Hard times are forcing Sony (SNE) CEO Howard Stringer to give up his Mr. Nice Guy act. The Welsh-born American executive, who has used charm and wit to sell the rank and file on a modest reform agenda, is suddenly ramming through more drastic measures. That's because evaporating consumer demand and a sharp surge in the yen have left the Japanese tech giant no better off than it was when Stringer started three and a half years ago.
The company's future depends on whether Stringer can deliver. On Jan. 22, Sony issued its second profit warning in three months, saying it now forecasts a $2.9 billion annual operating loss—its first in 14 years—instead of $2.2 billion in profits. Sales are predicted to fall 13%, to $86 billion, rather than gain 1.4%, as had been projected.
Stringer blamed a "significant portion" of the expected losses on factors beyond Sony's control. The yen's rise has sharply eroded overseas earnings for many of Japan's top exporters, such as Toyota (TM), Honda, Panasonic (PC), and Sharp. It's especially painful for Sony because the company earns 80% of revenues in overseas markets. Plunging stocks also have hammered the company's insurance and banking unit, which has billions invested worldwide.
Sony's Software Weakness
Stringer admitted that the reforms he has pushed through since mid-2005 hadn't gone far enough. The company still suffers from bloated costs, an inefficient supply chain, and poisonous rivalries among divisions, he said. And while Sony had an "unbeatable" combination of top-notch consumer electronics, blockbuster movies, and TV programs and music, it hasn't fused them all into a winning whole. The reason: Sony's weakness in creating software to deliver online services. "There is still too much old Sony and not enough new, which at times means we are fighting our competitive wars at a disadvantage," he told journalists at the company's global headquarters in Tokyo. "We have to find a way to embrace network services."
Stringer had never before appeared at an earnings news conference, and his presence onstage, along with CFO Nobuyuki Oneda and President Ryoji Chubachi, underscored the seriousness of the problems Sony faces. Just last month the company announced cost cuts, thousands of layoffs, and plans to close five or six of its 57 factories worldwide. This time, Stringer stressed a need to move away from a traditional consensus-building to speedier, top-down decision-making. "Too often we have been late to market with new products," he said. "This practice cannot be tolerated going forward."

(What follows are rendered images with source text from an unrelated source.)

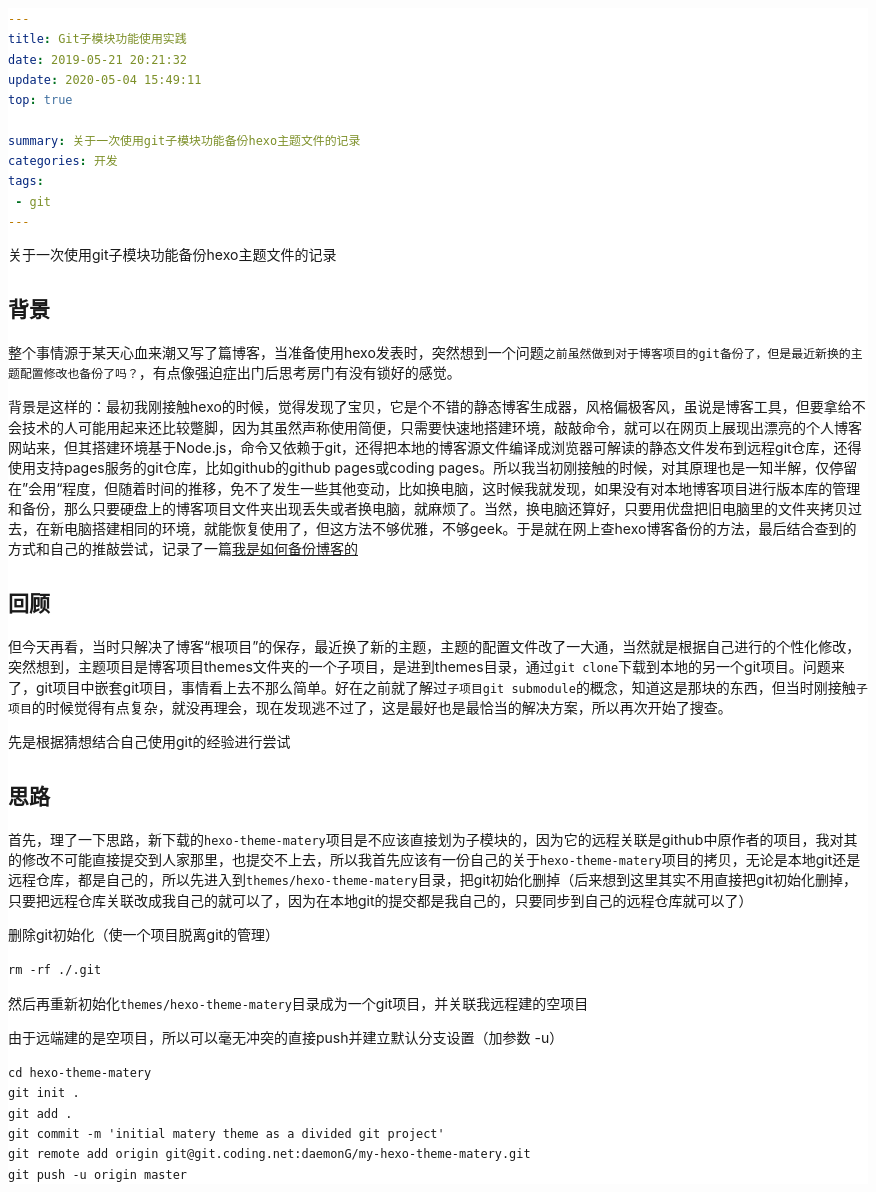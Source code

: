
 ```yaml
---
title: Git子模块功能使用实践
date: 2019-05-21 20:21:32
update: 2020-05-04 15:49:11
top: true

summary: 关于一次使用git子模块功能备份hexo主题文件的记录
categories: 开发
tags:
 - git
---
```


关于一次使用git子模块功能备份hexo主题文件的记录



## 背景
整个事情源于某天心血来潮又写了篇博客，当准备使用hexo发表时，突然想到一个问题`之前虽然做到对于博客项目的git备份了，但是最近新换的主题配置修改也备份了吗？`，有点像强迫症出门后思考房门有没有锁好的感觉。

背景是这样的：最初我刚接触hexo的时候，觉得发现了宝贝，它是个不错的静态博客生成器，风格偏极客风，虽说是博客工具，但要拿给不会技术的人可能用起来还比较蹩脚，因为其虽然声称使用简便，只需要快速地搭建环境，敲敲命令，就可以在网页上展现出漂亮的个人博客网站来，但其搭建环境基于Node.js，命令又依赖于git，还得把本地的博客源文件编译成浏览器可解读的静态文件发布到远程git仓库，还得使用支持pages服务的git仓库，比如github的github pages或coding pages。所以我当初刚接触的时候，对其原理也是一知半解，仅停留在”会用“程度，但随着时间的推移，免不了发生一些其他变动，比如换电脑，这时候我就发现，如果没有对本地博客项目进行版本库的管理和备份，那么只要硬盘上的博客项目文件夹出现丢失或者换电脑，就麻烦了。当然，换电脑还算好，只要用优盘把旧电脑里的文件夹拷贝过去，在新电脑搭建相同的环境，就能恢复使用了，但这方法不够优雅，不够geek。于是就在网上查hexo博客备份的方法，最后结合查到的方式和自己的推敲尝试，记录了一篇[我是如何备份博客的](https://www.h2mes.com/2018/09/03/wo-shi-ru-he-bei-fen-bo-ke-de/)

## 回顾
但今天再看，当时只解决了博客“根项目”的保存，最近换了新的主题，主题的配置文件改了一大通，当然就是根据自己进行的个性化修改，突然想到，主题项目是博客项目themes文件夹的一个子项目，是进到themes目录，通过`git clone`下载到本地的另一个git项目。问题来了，git项目中嵌套git项目，事情看上去不那么简单。好在之前就了解过`子项目git submodule`的概念，知道这是那块的东西，但当时刚接触`子项目`的时候觉得有点复杂，就没再理会，现在发现逃不过了，这是最好也是最恰当的解决方案，所以再次开始了搜查。

先是根据猜想结合自己使用git的经验进行尝试

## 思路
首先，理了一下思路，新下载的`hexo-theme-matery`项目是不应该直接划为子模块的，因为它的远程关联是github中原作者的项目，我对其的修改不可能直接提交到人家那里，也提交不上去，所以我首先应该有一份自己的关于`hexo-theme-matery`项目的拷贝，无论是本地git还是远程仓库，都是自己的，所以先进入到`themes/hexo-theme-matery`目录，把git初始化删掉（后来想到这里其实不用直接把git初始化删掉，只要把远程仓库关联改成我自己的就可以了，因为在本地git的提交都是我自己的，只要同步到自己的远程仓库就可以了）

删除git初始化（使一个项目脱离git的管理）
```
rm -rf ./.git
```

然后再重新初始化`themes/hexo-theme-matery`目录成为一个git项目，并关联我远程建的空项目

由于远端建的是空项目，所以可以毫无冲突的直接push并建立默认分支设置（加参数 -u）
```
cd hexo-theme-matery
git init .
git add .
git commit -m 'initial matery theme as a divided git project'
git remote add origin git@git.coding.net:daemonG/my-hexo-theme-matery.git
git push -u origin master
```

Stringer ordered his management team to conduct a top-to-bottom review of every business, which runs the gamut from flat-screen TVs to blockbuster movies. The goal is to slash administrative expenses, make product planning, design, and manufacturing more efficient, and improve supply-chain management. The company also will sharpen the focus on innovation and encourage managers to think about how consumers will use a product before concentrating on its technical capabilities. It is also raising its cost-cutting target through March 2010 to $2.8 billion, double the level from a month ago.
But a major obstacle continues to hamper Stringer's reform efforts: the core electronics division's money-losing TV business. Selling TVs has been a huge boost to Sony's brand in the past. But TV losses have reached $2.3 billion over the past four years, and earlier this month, Goldman Sachs predicted that Sony would lose an additional $1.1 billion on TVs this fiscal year through March. Electronics account for about 70% of overall revenues. Credit Suisse, meanwhile, forecasts an operating loss for Sony through next fiscal year ending March 2010.
Scaling Back Japan Production
To whip the TV unit into shape, Sony will scale back production in Japan, consolidating assembly at one of two domestic flat-panel TV factories. As a result, the company expects to sell 15 million liquid-crystal-display sets this fiscal year, from an earlier estimate for 16 million.
Of course, revamping TVs won't help Sony snatch the lead in portable music, where it trails Apple (AAPL), or in video games, where its PlayStation 3 is losing to Nintendo's Wii and Microsoft's (MSFT) Xbox 360. So why not stop trying to manufacture so many things and focus on development and design as Apple and Nintendo, which are raking in profits despite the downturn, have done? That's exactly what Stringer has in mind. Sony's manufacturing sites globally make everything from tiny image-sensor chips for cameras to DVD players to giant-screen TVs. The company already relies on contract manufacturers to make its low-end digital cameras and video game consoles. But Sony now will "aggressively evaluate significant outsourcing opportunities for basic manufacturing and assembly logistics and back-office operations," adopting as its template the semiconductor division's strategy of selling factories and shifting the work to contract manufacturers, Stringer said.
There's no shortage of companies willing to take on the work in the U.S. and Asia. Making the adjustment won't be easy, though. Many tech giants have tried to outsource manufacturing to tech companies in Asia, only to end up sending teams of designers and engineers to help those companies get up to speed. Still, said iSuppli analyst Adam Pick, "If managed properly, [the outsourcing shift] can be a phenomenal bonus."
Hall is BusinessWeek's technology correspondent in Tokyo.